* Instructions for the task:
Repeat every line of the listing below exactly, minus the pictures.

== Supplied records ==

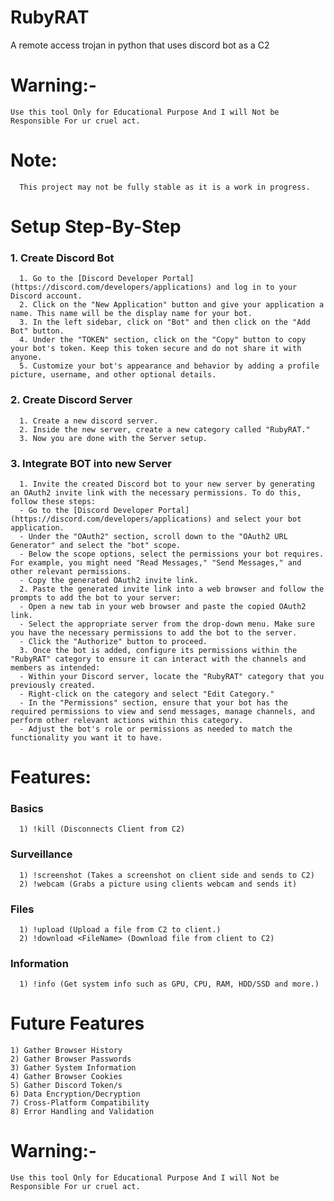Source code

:# RubyRAT
A remote access trojan in python that uses discord bot as a C2

# Warning:-
    Use this tool Only for Educational Purpose And I will Not be Responsible For ur cruel act.
    
# Note:
      This project may not be fully stable as it is a work in progress.

# Setup Step-By-Step

### 1. Create Discord Bot
      1. Go to the [Discord Developer Portal](https://discord.com/developers/applications) and log in to your Discord account.
      2. Click on the "New Application" button and give your application a name. This name will be the display name for your bot.
      3. In the left sidebar, click on "Bot" and then click on the "Add Bot" button.
      4. Under the "TOKEN" section, click on the "Copy" button to copy your bot's token. Keep this token secure and do not share it with anyone.
      5. Customize your bot's appearance and behavior by adding a profile picture, username, and other optional details.

### 2. Create Discord Server
      1. Create a new discord server.
      2. Inside the new server, create a new category called "RubyRAT."
      3. Now you are done with the Server setup.

### 3. Integrate BOT into new Server
      1. Invite the created Discord bot to your new server by generating an OAuth2 invite link with the necessary permissions. To do this, follow these steps:
      - Go to the [Discord Developer Portal](https://discord.com/developers/applications) and select your bot application.
      - Under the "OAuth2" section, scroll down to the "OAuth2 URL Generator" and select the "bot" scope.
      - Below the scope options, select the permissions your bot requires. For example, you might need "Read Messages," "Send Messages," and other relevant permissions.
      - Copy the generated OAuth2 invite link.
      2. Paste the generated invite link into a web browser and follow the prompts to add the bot to your server:
      - Open a new tab in your web browser and paste the copied OAuth2 link.
      - Select the appropriate server from the drop-down menu. Make sure you have the necessary permissions to add the bot to the server.
      - Click the "Authorize" button to proceed.
      3. Once the bot is added, configure its permissions within the "RubyRAT" category to ensure it can interact with the channels and members as intended:
      - Within your Discord server, locate the "RubyRAT" category that you previously created.
      - Right-click on the category and select "Edit Category."
      - In the "Permissions" section, ensure that your bot has the required permissions to view and send messages, manage channels, and perform other relevant actions within this category.
      - Adjust the bot's role or permissions as needed to match the functionality you want it to have.


# Features:

### Basics
      1) !kill (Disconnects Client from C2)

### Surveillance
      1) !screenshot (Takes a screenshot on client side and sends to C2)
      2) !webcam (Grabs a picture using clients webcam and sends it)

### Files
      1) !upload (Upload a file from C2 to client.)
      2) !download <FileName> (Download file from client to C2)

### Information
      1) !info (Get system info such as GPU, CPU, RAM, HDD/SSD and more.)


# Future Features
    1) Gather Browser History
    2) Gather Browser Passwords
    3) Gather System Information
    4) Gather Browser Cookies
    5) Gather Discord Token/s
    6) Data Encryption/Decryption
    7) Cross-Platform Compatibility
    8) Error Handling and Validation
    

# Warning:-
    Use this tool Only for Educational Purpose And I will Not be Responsible For ur cruel act.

===

* Completed task:
Source code

:# RubyRAT
A remote access trojan in python that uses discord bot as a C2

# Warning:-
    Use this tool Only for Educational Purpose And I will Not be Responsible For ur cruel act.
    
# Note:
      This project may not be fully stable as it is a work in progress.

# Setup Step-By-Step

### 1. Create Discord Bot
      1. Go to the [Discord Developer Portal](https://discord.com/developers/applications) and log in to your Discord account.
      2. Click on the "New Application" button and give your application a name. This name will be the display name for your bot.
      3. In the left sidebar, click on "Bot" and then click on the "Add Bot" button.
      4. Under the "TOKEN" section, click on the "Copy" button to copy your bot's token. Keep this token secure and do not share it with anyone.
      5. Customize your bot's appearance and behavior by adding a profile picture, username, and other optional details.

### 2. Create Discord Server
      1. Create a new discord server.
      2. Inside the new server, create a new category called "RubyRAT."
      3. Now you are done with the Server setup.

### 3. Integrate BOT into new Server
      1. Invite the created Discord bot to your new server by generating an OAuth2 invite link with the necessary permissions. To do this, follow these steps:
      - Go to the [Discord Developer Portal](https://discord.com/developers/applications) and select your bot application.
      - Under the "OAuth2" section, scroll down to the "OAuth2 URL Generator" and select the "bot" scope.
      - Below the scope options, select the permissions your bot requires. For example, you might need "Read Messages," "Send Messages," and other relevant permissions.
      - Copy the generated OAuth2 invite link.
      2. Paste the generated invite link into a web browser and follow the prompts to add the bot to your server:
      - Open a new tab in your web browser and paste the copied OAuth2 link.
      - Select the appropriate server from the drop-down menu. Make sure you have the necessary permissions to add the bot to the server.
      - Click the "Authorize" button to proceed.
      3. Once the bot is added, configure its permissions within the "RubyRAT" category to ensure it can interact with the channels and members as intended:
      - Within your Discord server, locate the "RubyRAT" category that you previously created.
      - Right-click on the category and select "Edit Category."
      - In the "Permissions" section, ensure that your bot has the required permissions to view and send messages, manage channels, and perform other relevant actions within this category.
      - Adjust the bot's role or permissions as needed to match the functionality you want it to have.


# Features:

### Basics
      1) !kill (Disconnects Client from C2)

### Surveillance
      1) !screenshot (Takes a screenshot on client side and sends to C2)
      2) !webcam (Grabs a picture using clients webcam and sends it)

### Files
      1) !upload (Upload a file from C2 to client.)
      2) !download <FileName> (Download file from client to C2)

### Information
      1) !info (Get system info such as GPU, CPU, RAM, HDD/SSD and more.)


# Future Features
    1) Gather Browser History
    2) Gather Browser Passwords
    3) Gather System Information
    4) Gather Browser Cookies
    5) Gather Discord Token/s
    6) Data Encryption/Decryption
    7) Cross-Platform Compatibility
    8) Error Handling and Validation
    

# Warning:-
    Use this tool Only for Educational Purpose And I will Not be Responsible For ur cruel act.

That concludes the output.